— WHAT THIS TASK INVOLVES —
Find the line with "H-09 & Healthy" in the listing below. Write it out exactly, along with every later line up to the final one.

══════════════════════════════

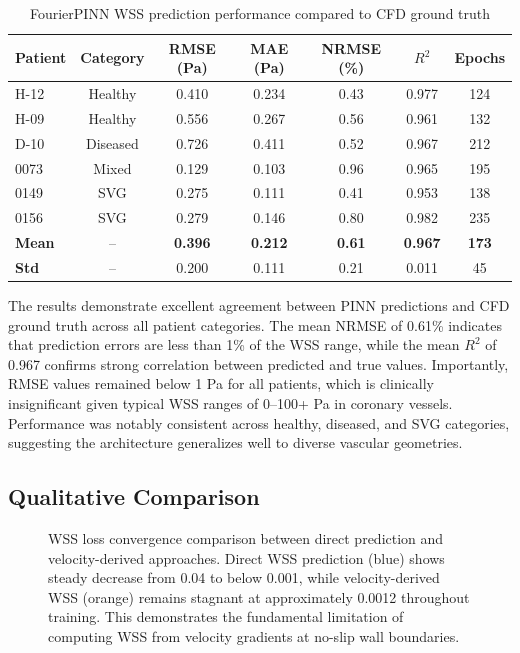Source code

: \documentclass[12pt,a4paper]{article}
\begin{document}
\begin{table}[htbp]
\centering
\caption{FourierPINN WSS prediction performance compared to CFD ground truth}
\label{tab:results}
\begin{tabular}{lcccccc}
\toprule
\textbf{Patient} & \textbf{Category} & \textbf{RMSE (Pa)} & \textbf{MAE (Pa)} & \textbf{NRMSE (\%)} & \textbf{$R^2$} & \textbf{Epochs} \\
\midrule
H-12 & Healthy & 0.410 & 0.234 & 0.43 & 0.977 & 124 \\
H-09 & Healthy & 0.556 & 0.267 & 0.56 & 0.961 & 132 \\
D-10 & Diseased & 0.726 & 0.411 & 0.52 & 0.967 & 212 \\
0073 & Mixed & 0.129 & 0.103 & 0.96 & 0.965 & 195 \\
0149 & SVG & 0.275 & 0.111 & 0.41 & 0.953 & 138 \\
0156 & SVG & 0.279 & 0.146 & 0.80 & 0.982 & 235 \\
\midrule
\textbf{Mean} & -- & \textbf{0.396} & \textbf{0.212} & \textbf{0.61} & \textbf{0.967} & \textbf{173} \\
\textbf{Std} & -- & 0.200 & 0.111 & 0.21 & 0.011 & 45 \\
\bottomrule
\end{tabular}
\end{table}

The results demonstrate excellent agreement between PINN predictions and CFD ground truth across all patient categories. The mean NRMSE of 0.61\% indicates that prediction errors are less than 1\% of the WSS range, while the mean $R^2$ of 0.967 confirms strong correlation between predicted and true values. Importantly, RMSE values remained below 1 Pa for all patients, which is clinically insignificant given typical WSS ranges of 0--100+ Pa in coronary vessels. Performance was notably consistent across healthy, diseased, and SVG categories, suggesting the architecture generalizes well to diverse vascular geometries.

\subsection{Qualitative Comparison}

\begin{figure}[htbp]
\centering
\caption{WSS loss convergence comparison between direct prediction and velocity-derived approaches. Direct WSS prediction (blue) shows steady decrease from 0.04 to below 0.001, while velocity-derived WSS (orange) remains stagnant at approximately 0.0012 throughout training. This demonstrates the fundamental limitation of computing WSS from velocity gradients at no-slip wall boundaries.}
\label{fig:wss_convergence_comparison}
\end{figure}
\end{document}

══════════════════════════════

— EXERCISE RESULT —
H-09 & Healthy & 0.556 & 0.267 & 0.56 & 0.961 & 132 \\
D-10 & Diseased & 0.726 & 0.411 & 0.52 & 0.967 & 212 \\
0073 & Mixed & 0.129 & 0.103 & 0.96 & 0.965 & 195 \\
0149 & SVG & 0.275 & 0.111 & 0.41 & 0.953 & 138 \\
0156 & SVG & 0.279 & 0.146 & 0.80 & 0.982 & 235 \\
\midrule
\textbf{Mean} & -- & \textbf{0.396} & \textbf{0.212} & \textbf{0.61} & \textbf{0.967} & \textbf{173} \\
\textbf{Std} & -- & 0.200 & 0.111 & 0.21 & 0.011 & 45 \\
\bottomrule
\end{tabular}
\end{table}

The results demonstrate excellent agreement between PINN predictions and CFD ground truth across all patient categories. The mean NRMSE of 0.61\% indicates that prediction errors are less than 1\% of the WSS range, while the mean $R^2$ of 0.967 confirms strong correlation between predicted and true values. Importantly, RMSE values remained below 1 Pa for all patients, which is clinically insignificant given typical WSS ranges of 0--100+ Pa in coronary vessels. Performance was notably consistent across healthy, diseased, and SVG categories, suggesting the architecture generalizes well to diverse vascular geometries.

\subsection{Qualitative Comparison}

\begin{figure}[htbp]
\centering
\caption{WSS loss convergence comparison between direct prediction and velocity-derived approaches. Direct WSS prediction (blue) shows steady decrease from 0.04 to below 0.001, while velocity-derived WSS (orange) remains stagnant at approximately 0.0012 throughout training. This demonstrates the fundamental limitation of computing WSS from velocity gradients at no-slip wall boundaries.}
\label{fig:wss_convergence_comparison}
\end{figure}
\end{document}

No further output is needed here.